In the new metering policy set to be unveiled this month, electricity customers will have the option of buying electricity meters from different licensed distributors and may eventually have the option of porting from one electricity distribution company (DisCo) to another, according to Babatunde Fashola, minister of power, works and housing.

At the power sector dialogue organised by the Lagos Chamber of Commerce and Industry (LCCI) in Lagos last week, Fashola unveiled his vision for the power sector that speaks to a deregulated meter market which is supposed to set in competition as meter manufacturers and resellers will have the opportunity to compete in a free market.

The minster reiterated what he had earlier said at a meeting with operators in the power sector that the distribution of meters was not the exclusive preserve of DisCos. Fashola said government will not oppose the wishes of electricity customers that are willing to pay for meters from their DisCos, based on agreement between both parties, endorsed by the Nigerian Electricity Regulatory Commission, (NERC).

Meter supply in Nigeria has been contentious since the power sector privatisation programme in 2013. The Federal Government missed an opportunity to enforce regulation that compels DisCos to meter their customers and started to allow needless concessions. This encouraged bad behaviour as the DisCos, motivated by huge revenue from estimated billing, discarded their obligation to meter their customers.

According to details from the NERC website, Nigeria’s eleven DisCos have yet to meter up to 15 percent of their customers four years into the privatisation programme. NERC merely directed them to provide meters for maximum demand customers leaving large swaths of the Nigerian population at the mercy of the DisCos.

A half-hearted effort at remediation led to the introduction of the Credit Advance Payment for Metering Initiative (CAPMI) by the NERC, a policy that allows electricity consumers contribute towards defraying the cost of meter supply.
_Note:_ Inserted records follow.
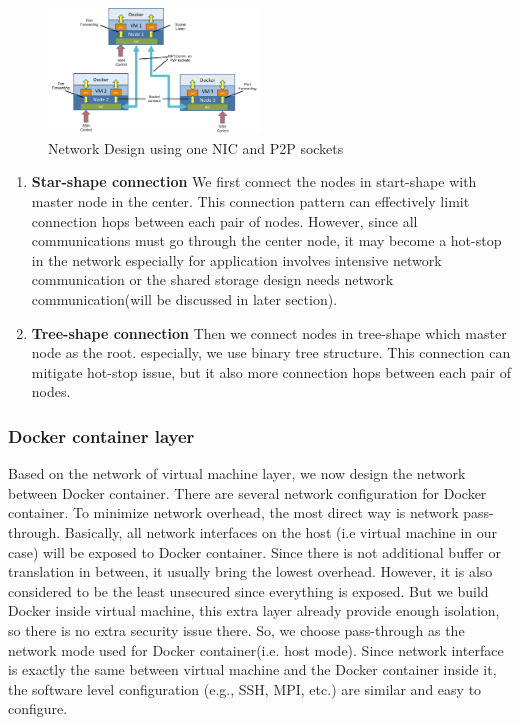 \begin{figure}[h]
    \centering
    \caption{Network Design using one NIC and P2P sockets}
    \label{p2p}
    \includegraphics[width=0.5\textwidth]{figures/p2p.pdf}
\end{figure}

\begin{enumerate}
\item \textbf{Star-shape connection}
We first connect the nodes in start-shape with master node in the center. This connection pattern can effectively limit connection hops between each pair of nodes. However, since all communications must go through the center node, it may become a hot-stop in the network especially for application involves intensive network communication or the shared storage design needs network communication(will be discussed in later section).
\item \textbf{Tree-shape connection}
Then we connect nodes in tree-shape which master node as the root. especially, we use binary tree structure. This connection can mitigate hot-stop issue, but it also more connection hops between each pair of nodes.
\end{enumerate}

\subsubsection{Docker container layer}
Based on the network of virtual machine layer, we now design the network between Docker container. There are several network configuration for Docker container. To minimize network overhead, the most direct way is network pass-through. Basically, all network interfaces on the host (i.e virtual machine in our case) will be exposed to Docker container. Since there is not additional buffer or translation in between, it usually bring the lowest overhead. However, it is also considered to be the least unsecured since everything is exposed. But we build Docker inside virtual machine, this extra layer already provide enough isolation, so there is no extra security issue there. So, we choose pass-through as the network mode used for Docker container(i.e. host mode). Since network interface is exactly the same between virtual machine and the Docker container inside it, the software level configuration (e.g., SSH, MPI, etc.) are similar and easy to configure.

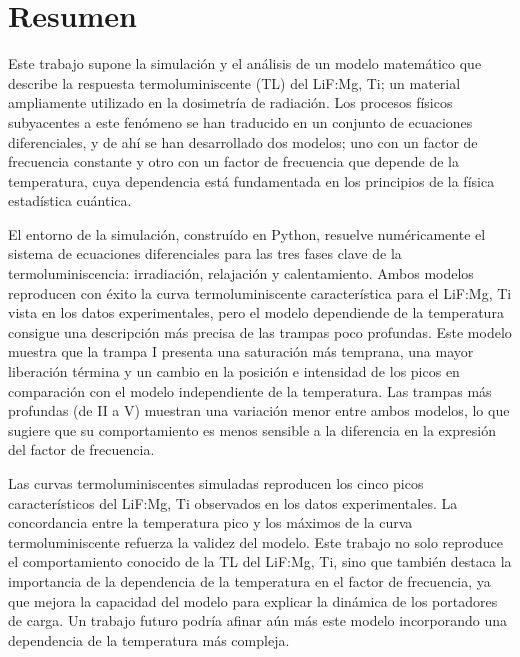 \chapter*{Resumen}

Este trabajo supone la simulación y el análisis de un modelo matemático que describe la respuesta termoluminiscente (TL) del LiF:Mg, Ti; un material ampliamente utilizado en la dosimetría de radiación. Los procesos físicos subyacentes a este fenómeno se han traducido en un conjunto de ecuaciones diferenciales, y de ahí se han desarrollado dos modelos; uno con un factor de frecuencia constante y otro con un factor de frecuencia que depende de la temperatura, cuya dependencia está fundamentada en los principios de la física estadística cuántica.

\vspace{10pt}

El entorno de la simulación, construído en Python, resuelve numéricamente el sistema de ecuaciones diferenciales para las tres fases clave de la termoluminiscencia: irradiación, relajación y calentamiento. Ambos modelos reproducen con éxito la curva termoluminiscente característica para el LiF:Mg, Ti vista en los datos experimentales, pero el modelo dependiende de la temperatura consigue una descripción más precisa de las trampas poco profundas. Este modelo muestra que la trampa I presenta una saturación más temprana, una mayor liberación términa y un cambio en la posición e intensidad de los picos en comparación con el modelo independiente de la temperatura. Las trampas más profundas (de II a V) muestran una variación menor entre ambos modelos, lo que sugiere que su comportamiento es menos sensible a la diferencia en la expresión del factor de frecuencia.

\vspace{10pt}

Las curvas termoluminiscentes simuladas reproducen los cinco picos característicos del LiF:Mg, Ti observados en los datos experimentales. La concordancia entre la temperatura pico y los máximos de la curva termoluminiscente refuerza la validez del modelo. Este trabajo no solo reproduce el comportamiento conocido de la TL del LiF:Mg, Ti, sino que también destaca la importancia de la dependencia de la temperatura en el factor de frecuencia, ya que mejora la capacidad del modelo para explicar la dinámica de los portadores de carga. Un trabajo futuro podría afinar aún más este modelo incorporando una dependencia de la temperatura más compleja.


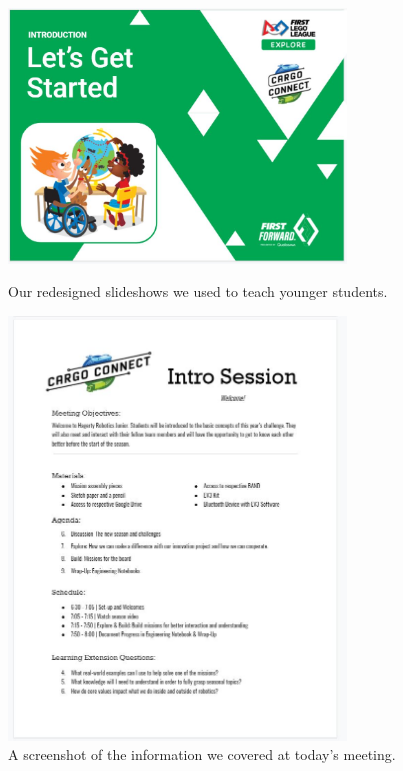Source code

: \begin{figure}[ht]
\centering
\begin{minipage}[b]{.50\textwidth}
  \centering
  \includegraphics[width=0.8\textwidth]{Meetings/September/09-09-21/9-9-21_Outreach_Image1 - Nathan Forrer.JPG}
  \caption{Our redesigned slideshows we used to teach younger students.}
  \label{fig:pic1}
\end{minipage}%
\hfill%
\begin{minipage}[b]{.50\textwidth}
  \centering
  \includegraphics[width=0.8\textwidth]{Meetings/September/09-09-21/9-9-21_Outreach_Image2 - Nathan Forrer.JPG}
  \caption{A screenshot of the information we covered at today's meeting.}
  \label{fig:pic2}
\end{minipage}
\end{figure}

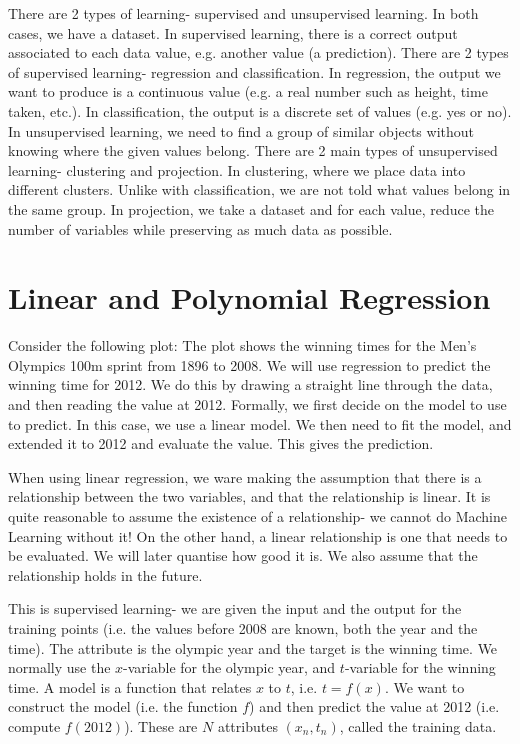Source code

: \documentclass[a4paper, openany]{memoir}
\begin{document}
    There are 2 types of learning- supervised and unsupervised learning. In both cases, we have a dataset. In supervised learning, there is a correct output associated to each data value, e.g. another value (a prediction). There are 2 types of supervised learning- regression and classification. In regression, the output we want to produce is a continuous value (e.g. a real number such as height, time taken, etc.). In classification, the output is a discrete set of values (e.g. yes or no). In unsupervised learning, we need to find a group of similar objects without knowing where the given values belong. There are 2 main types of unsupervised learning- clustering and projection. In clustering, where we place data into different clusters. Unlike with classification, we are not told what values belong in the same group. In projection, we take a dataset and for each value, reduce the number of variables while preserving as much data as possible.
    \newpage

    \section{Linear and Polynomial Regression}
    Consider the following plot:
    The plot shows the winning times for the Men's Olympics 100m sprint from 1896 to 2008. We will use regression to predict the winning time for 2012. We do this by drawing a straight line through the data, and then reading the value at 2012. Formally, we first decide on the model to use to predict. In this case, we use a linear model. We then need to fit the model, and extended it to 2012 and evaluate the value. This gives the prediction.

    When using linear regression, we ware making the assumption that there is a relationship between the two variables, and that the relationship is linear. It is quite reasonable to assume the existence of a relationship- we cannot do Machine Learning without it! On the other hand, a linear relationship is one that needs to be evaluated. We will later quantise how good it is. We also assume that the relationship holds in the future.

    This is supervised learning- we are given the input and the output for the training points (i.e. the values before 2008 are known, both the year and the time). The attribute is the olympic year and the target is the winning time. We normally use the $x$-variable for the olympic year, and $t$-variable for the winning time. A model is a function that relates $x$ to $t$, i.e. $t = f(x)$. We want to construct the model (i.e. the function $f$) and then predict the value at 2012 (i.e. compute $f(2012)$). These are $N$ attributes $(x_n, t_n)$, called the training data.
\end{document}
However, the DisCos soon abused the initiative, collecting advance meter payments from customers and failing to supply them meters. Fashola abolished the policy last year, and like the previous government, failed to sanction erring DisCos.

Now the minister is directing customers to enter into private negotiations with their DisCos for the supply of meters. Meter policy flip flop is the result of a regulator who has failed to hold the DisCos to account for bad behaviour. In Ghana huts and hamlets all have meters supplied by the power companies. It is a basic requirement for the power companies to provide meters but that is not the case in Nigeria, where the people are victims of a perversely corrupt system.   

While the minister keeps making pronouncements, the DisCos have kept a studied silence preferring to allow the minster have his say, well assured it would take more than bluster to compel their buy-in. In reality, it is impossible to buy your own meter and demand a DisCo to supply power to it.

The minister’s plan while on the face of it sounds all good and dandy, it is impractical and unrealistic and the DisCos know it. There is no part of the world where electricity consumers supply their own meters regardless of how the minister creatively interprets the provision of the Electric Power Sector Act. You cannot compel a customer buying fuel from a petrol station to provide his own meter any more than you can an electricity customer.

The absurd practice of customers paying for their own meters became an option as a way out of the burden of scandalous estimated bills. Without protection from NERC, seen as a weak regulator, DisCos will soon abuse this plan. The DisCos do not pay the other players across the value chain what is due because they have failed to improve collections, the regulator should apply the law rather than passing the problem off to customers.